In a hearing at the House of Representatives, NFA Deputy Administrator for Finance and Administration Tomas Escarez pointed the finger to the policymaking NFA Council for the dwindling rice supply, saying the interagency body sat on a request for rice importation for four months, and acted only in February 2018.

“As early as October last year, we already requested a permit to import rice, but the NFA Council, after so many months, did not act on it, resulting in higher price of rice. The NFA Council always says that the private sector can take care of it (rice supply). And so, the imported rice only arrived in June. Our request was for one million metric tons,” Escarez told lawmakers.


“But our mandate is to have 15 days of buffer stock and 30 days during lean months. Now, we only have seven days [of buffer stock],” Escarez added.

The national inventory stood at 1,320,927 metric tons (MT), good for only 40 days, and significantly lower than the supposed 90-day national buffer stock requirement, Piñol said.

This does not include imported rice under the minimum access volume (MAV) scheme, he said.

Under the Food Staples Sufficiency Program, the entire country should have a 60-day inventory at any given time, and a 90-day buffer stock during lean months.

Supply to stabilize in Nov

Piñol said the 805,000 MT of rice imports allowed by the government under the MAV scheme were supposed to be completed by September 15. Only 168,000 MT have been unloaded as of the third week of August.

“The traders and porters have appealed that this be extended to September 30 because they had a hard time looking for vessels to bring their stocks to the country due to congestion at the ports,” the Cabinet official said.

Rice traders also wanted government help in facilitating the unloading of rice from Vietnamese and Thai vessels, “so that the rice stocks could be delivered to the market right away.”

Piñol said consumers could expect rice prices and an adequate supply of the staple to stabilize by November.
Still, the retail price of regular well-milled rice should start at P40 per kilo, Piñol said, urging government agencies to strengthen their price monitoring.


At the House, lawmakers chided the NFA and the NFA Council for finger-pointing.

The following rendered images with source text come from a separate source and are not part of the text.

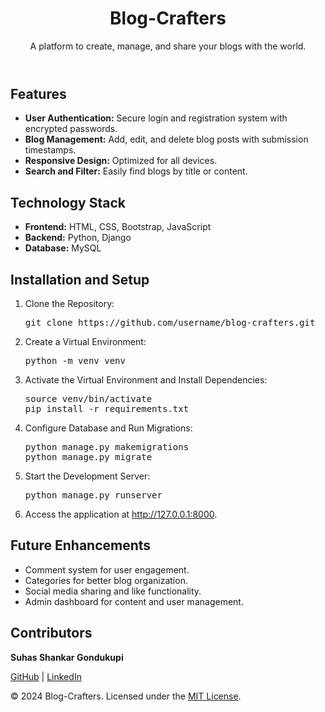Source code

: 
    
<body>
    <header>
        <h1>Blog-Crafters</h1>
        <p>A platform to create, manage, and share your blogs with the world.</p>
    </header>
    <main>
        <section>
            <h2>Features</h2>
            <ul>
                <li><strong>User Authentication:</strong> Secure login and registration system with encrypted passwords.</li>
                <li><strong>Blog Management:</strong> Add, edit, and delete blog posts with submission timestamps.</li>
                <li><strong>Responsive Design:</strong> Optimized for all devices.</li>
                <li><strong>Search and Filter:</strong> Easily find blogs by title or content.</li>
            </ul>
        </section>
        <section>
            <h2>Technology Stack</h2>
            <ul>
                <li><strong>Frontend:</strong> HTML, CSS, Bootstrap, JavaScript</li>
                <li><strong>Backend:</strong> Python, Django</li>
                <li><strong>Database:</strong> MySQL</li>
            </ul>
        </section>
        <section>
            <h2>Installation and Setup</h2>
            <ol>
                <li>Clone the Repository:
                    <pre>git clone https://github.com/username/blog-crafters.git</pre>
                </li>
                <li>Create a Virtual Environment:
                    <pre>python -m venv venv</pre>
                </li>
                <li>Activate the Virtual Environment and Install Dependencies:
                    <pre>source venv/bin/activate
pip install -r requirements.txt</pre>
                </li>
                <li>Configure Database and Run Migrations:
                    <pre>python manage.py makemigrations
python manage.py migrate</pre>
                </li>
                <li>Start the Development Server:
                    <pre>python manage.py runserver</pre>
                </li>
                <li>Access the application at <a href="http://127.0.0.1:8000" target="_blank">http://127.0.0.1:8000</a>.</li>
            </ol>
        </section>
        <section>
            <h2>Future Enhancements</h2>
            <ul>
                <li>Comment system for user engagement.</li>
                <li>Categories for better blog organization.</li>
                <li>Social media sharing and like functionality.</li>
                <li>Admin dashboard for content and user management.</li>
            </ul>
        </section>
        <section>
            <h2>Contributors</h2>
            <p><strong>Suhas Shankar Gondukupi</strong></p>
            <p><a href="https://github.com/username" target="_blank">GitHub</a> | <a href="https://www.linkedin.com/in/suhas-shankar-gondukupi/" target="_blank">LinkedIn</a></p>
        </section>
    </main>
    <footer>
        <p>&copy; 2024 Blog-Crafters. Licensed under the <a href="LICENSE" target="_blank">MIT License</a>.</p>
    </footer>
</body>
</html>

Trade Undersecretary Ruth Castelo said the council’s issuance of an importation permit was delayed because the NFA failed to submit its inventory to the NFA council.

She said NFA Administrator Jason Aquino’s statement on January 25 that there were no more NFA rice stocks drove prices up.

“They did not submit the inventory, and we should also remember that the NFA only supplies 5 percent of the rice supply of the country. The rest accounts for commercial rice and household rice. The NFA is just there to stabilize the rice prices when there is not enough rice in the market,” Castelo said.

This did not sit well with Escarez, who was adamant that the NFA should not be faulted for rising rice prices.

“This is not our fault. Inventory? Journalists are coming to our office every day, and we tell them that we only have a buffer stock for five days. They (NFA Council) knew the situation. Besides, we have records of our meetings where we told the same thing to them,” Escarez said.

Deputy Speaker Prospero Pichay of Surigao del Sur sided with Escarez.

“Do you people [at the NFA Council]really need that much time to evaluate a request for rice import? Rice is very vital for our food security. Do you need an algorithm for that? Why does it take you so long?” Pichay said.

Castelo responded by saying, “I will relay it to the council, your Honors.”

Sen. Cynthia Villar, chairman of the Senate Committee on Agriculture and Food, proposed price controls.

“Because they (NFA officials) have failed in their mandate, why don’t we just put price control on rice?” she told reporters in the Senate. “Or it would be better if they declared a state of calamity and impose price control on rice.”

Sen. Francis Pangilinan said NFA officials should explain the alleged “diversion of rice stocks that drove prices up in some parts of Mindanao.”

“With the arrival of imported rice, why hasn’t the supply stabilized? Sadly, our food officials have not lived up to the task,” he said.